Prompt: In the listing below, locate the line containing "That's a big conclusion." and the line containing "1:53:11 - João Landeiro (joaolandeiro.com)". Output both of them and every line between, exactly as written, and nothing more.

Given information:
[Start of section]

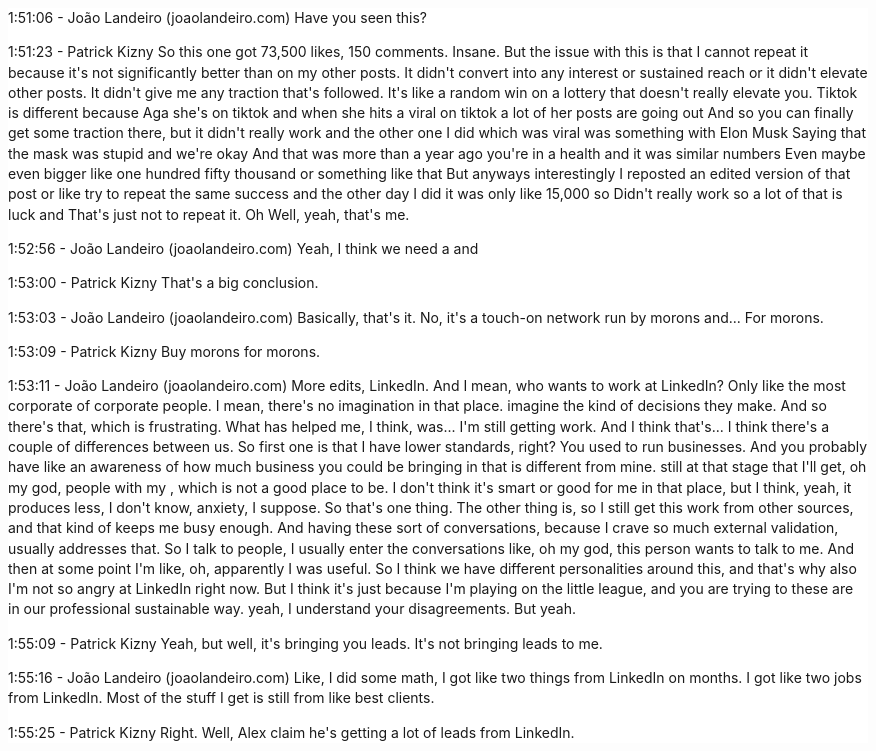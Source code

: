 1:51:06 - João Landeiro (joaolandeiro.com)
  Have you seen this?

1:51:23 - Patrick Kizny
  So this one got 73,500 likes, 150 comments. Insane. But the issue with this is that I cannot repeat it because it's not significantly better than on my other posts.  It didn't convert into any interest or sustained reach or it didn't elevate other posts. It didn't give me any traction that's followed.  It's like a random win on a lottery that doesn't really elevate you. Tiktok is different because Aga she's on tiktok and when she hits a viral on tiktok a lot of her posts are going out And so you can finally get some traction there, but it didn't really work and the other one I did which was viral was something with Elon Musk Saying that the mask was stupid and we're okay And that was more than a year ago you're in a health and it was similar numbers Even maybe even bigger like one hundred fifty thousand or something like that But anyways interestingly I reposted an edited version of that post or like try to repeat the same success and the other day I did it was only like 15,000 so Didn't really work so a lot of that is luck and That's just not to repeat it.  Oh Well, yeah, that's me.

1:52:56 - João Landeiro (joaolandeiro.com)
  Yeah, I think we need a  and

1:53:00 - Patrick Kizny
  That's a big conclusion.

1:53:03 - João Landeiro (joaolandeiro.com)
  Basically, that's it. No, it's a touch-on network run by morons and... For morons.

1:53:09 - Patrick Kizny
  Buy morons for morons.

1:53:11 - João Landeiro (joaolandeiro.com)
  More edits, LinkedIn. And I mean, who wants to work at LinkedIn? Only like the most corporate of corporate people.  I mean, there's no imagination in that place. imagine the kind of decisions they make. And so there's that, which is  frustrating.  What has helped me, I think, was... I'm still getting work. And I think that's... I think there's a couple of differences between us.  So first one is that I have lower standards, right? You used to run businesses. And you probably have like an awareness of how much business you could be bringing in that is different from mine.  still at that stage that I'll get, oh my god, people with my , which is not a good place to be.  I don't think it's smart or good for me in that place, but I think, yeah, it produces less, I don't know, anxiety, I suppose.  So that's one thing. The other thing is, so I still get this work from other sources, and that kind of keeps me busy enough.  And having these sort of conversations, because I crave so much external validation, usually addresses that. So I talk to people, I usually enter the conversations like, oh my god, this person wants to talk to me.  And then at some point I'm like, oh, apparently I was useful. So I think we have different personalities around this, and that's why also I'm not so angry at LinkedIn right now.  But I think it's just because I'm playing on the little league, and you are trying to these are in our professional sustainable way.  yeah, I understand your disagreements. But yeah.

1:55:09 - Patrick Kizny
  Yeah, but well, it's bringing you leads. It's not bringing leads to me.

1:55:16 - João Landeiro (joaolandeiro.com)
  Like, I did some math, I got like two things from LinkedIn on months. I got like two jobs from LinkedIn.  Most of the stuff I get is still from like best clients.

1:55:25 - Patrick Kizny
  Right. Well, Alex claim he's getting a lot of leads from LinkedIn.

[End of section]

Expected output:
  That's a big conclusion.

1:53:03 - João Landeiro (joaolandeiro.com)
  Basically, that's it. No, it's a touch-on network run by morons and... For morons.

1:53:09 - Patrick Kizny
  Buy morons for morons.

1:53:11 - João Landeiro (joaolandeiro.com)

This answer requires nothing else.